┌──

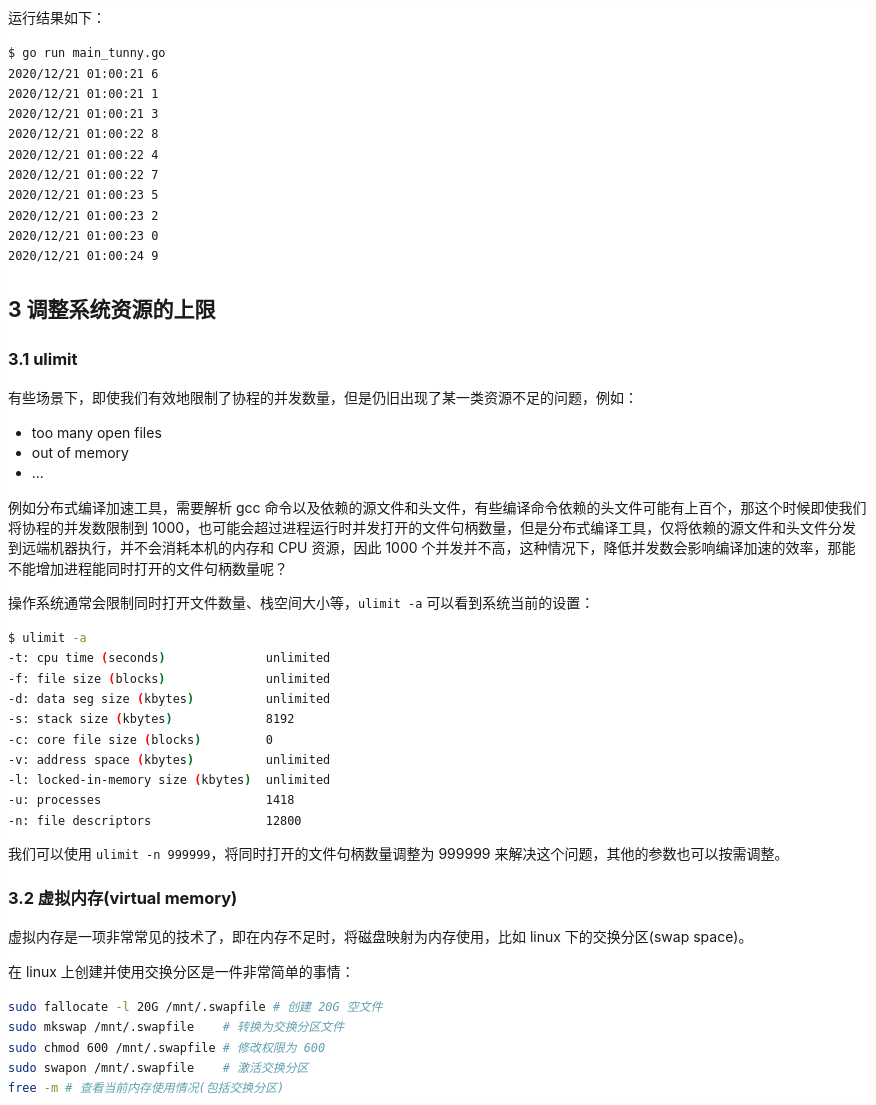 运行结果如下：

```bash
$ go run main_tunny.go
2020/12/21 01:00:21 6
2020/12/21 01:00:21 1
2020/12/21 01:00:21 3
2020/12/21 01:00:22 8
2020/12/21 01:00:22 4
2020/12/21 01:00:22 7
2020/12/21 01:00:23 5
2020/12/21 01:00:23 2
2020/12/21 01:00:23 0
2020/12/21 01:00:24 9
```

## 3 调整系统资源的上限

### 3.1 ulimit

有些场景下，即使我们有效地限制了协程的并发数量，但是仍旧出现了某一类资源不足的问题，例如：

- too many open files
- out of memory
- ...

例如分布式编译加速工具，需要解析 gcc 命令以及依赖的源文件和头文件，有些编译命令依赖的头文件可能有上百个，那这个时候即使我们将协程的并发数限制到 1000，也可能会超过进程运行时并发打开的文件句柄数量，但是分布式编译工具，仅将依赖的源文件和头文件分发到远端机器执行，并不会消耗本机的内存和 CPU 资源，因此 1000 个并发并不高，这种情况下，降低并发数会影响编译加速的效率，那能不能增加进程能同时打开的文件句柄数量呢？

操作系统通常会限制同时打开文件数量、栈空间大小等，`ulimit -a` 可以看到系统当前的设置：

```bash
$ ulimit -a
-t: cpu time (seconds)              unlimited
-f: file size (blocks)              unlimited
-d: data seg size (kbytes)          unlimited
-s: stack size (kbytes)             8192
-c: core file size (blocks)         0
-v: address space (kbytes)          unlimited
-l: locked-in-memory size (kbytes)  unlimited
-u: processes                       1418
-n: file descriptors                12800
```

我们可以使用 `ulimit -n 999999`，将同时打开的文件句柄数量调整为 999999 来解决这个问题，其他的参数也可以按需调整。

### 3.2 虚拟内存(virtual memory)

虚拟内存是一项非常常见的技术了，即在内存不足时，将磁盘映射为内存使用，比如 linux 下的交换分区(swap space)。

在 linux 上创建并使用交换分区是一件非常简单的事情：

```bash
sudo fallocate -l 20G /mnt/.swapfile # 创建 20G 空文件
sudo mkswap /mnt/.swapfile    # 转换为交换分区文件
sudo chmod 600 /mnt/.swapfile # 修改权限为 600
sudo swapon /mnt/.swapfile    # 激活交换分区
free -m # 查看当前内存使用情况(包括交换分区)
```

└──

Reproduce all the records verbatim, excluding images.

 运行结果如下：

```bash
$ go run main_tunny.go
2020/12/21 01:00:21 6
2020/12/21 01:00:21 1
2020/12/21 01:00:21 3
2020/12/21 01:00:22 8
2020/12/21 01:00:22 4
2020/12/21 01:00:22 7
2020/12/21 01:00:23 5
2020/12/21 01:00:23 2
2020/12/21 01:00:23 0
2020/12/21 01:00:24 9
```

## 3 调整系统资源的上限

### 3.1 ulimit

有些场景下，即使我们有效地限制了协程的并发数量，但是仍旧出现了某一类资源不足的问题，例如：

- too many open files
- out of memory
- ...

例如分布式编译加速工具，需要解析 gcc 命令以及依赖的源文件和头文件，有些编译命令依赖的头文件可能有上百个，那这个时候即使我们将协程的并发数限制到 1000，也可能会超过进程运行时并发打开的文件句柄数量，但是分布式编译工具，仅将依赖的源文件和头文件分发到远端机器执行，并不会消耗本机的内存和 CPU 资源，因此 1000 个并发并不高，这种情况下，降低并发数会影响编译加速的效率，那能不能增加进程能同时打开的文件句柄数量呢？

操作系统通常会限制同时打开文件数量、栈空间大小等，`ulimit -a` 可以看到系统当前的设置：

```bash
$ ulimit -a
-t: cpu time (seconds)              unlimited
-f: file size (blocks)              unlimited
-d: data seg size (kbytes)          unlimited
-s: stack size (kbytes)             8192
-c: core file size (blocks)         0
-v: address space (kbytes)          unlimited
-l: locked-in-memory size (kbytes)  unlimited
-u: processes                       1418
-n: file descriptors                12800
```

我们可以使用 `ulimit -n 999999`，将同时打开的文件句柄数量调整为 999999 来解决这个问题，其他的参数也可以按需调整。

### 3.2 虚拟内存(virtual memory)

虚拟内存是一项非常常见的技术了，即在内存不足时，将磁盘映射为内存使用，比如 linux 下的交换分区(swap space)。

在 linux 上创建并使用交换分区是一件非常简单的事情：

```bash
sudo fallocate -l 20G /mnt/.swapfile # 创建 20G 空文件
sudo mkswap /mnt/.swapfile    # 转换为交换分区文件
sudo chmod 600 /mnt/.swapfile # 修改权限为 600
sudo swapon /mnt/.swapfile    # 激活交换分区
free -m # 查看当前内存使用情况(包括交换分区)
```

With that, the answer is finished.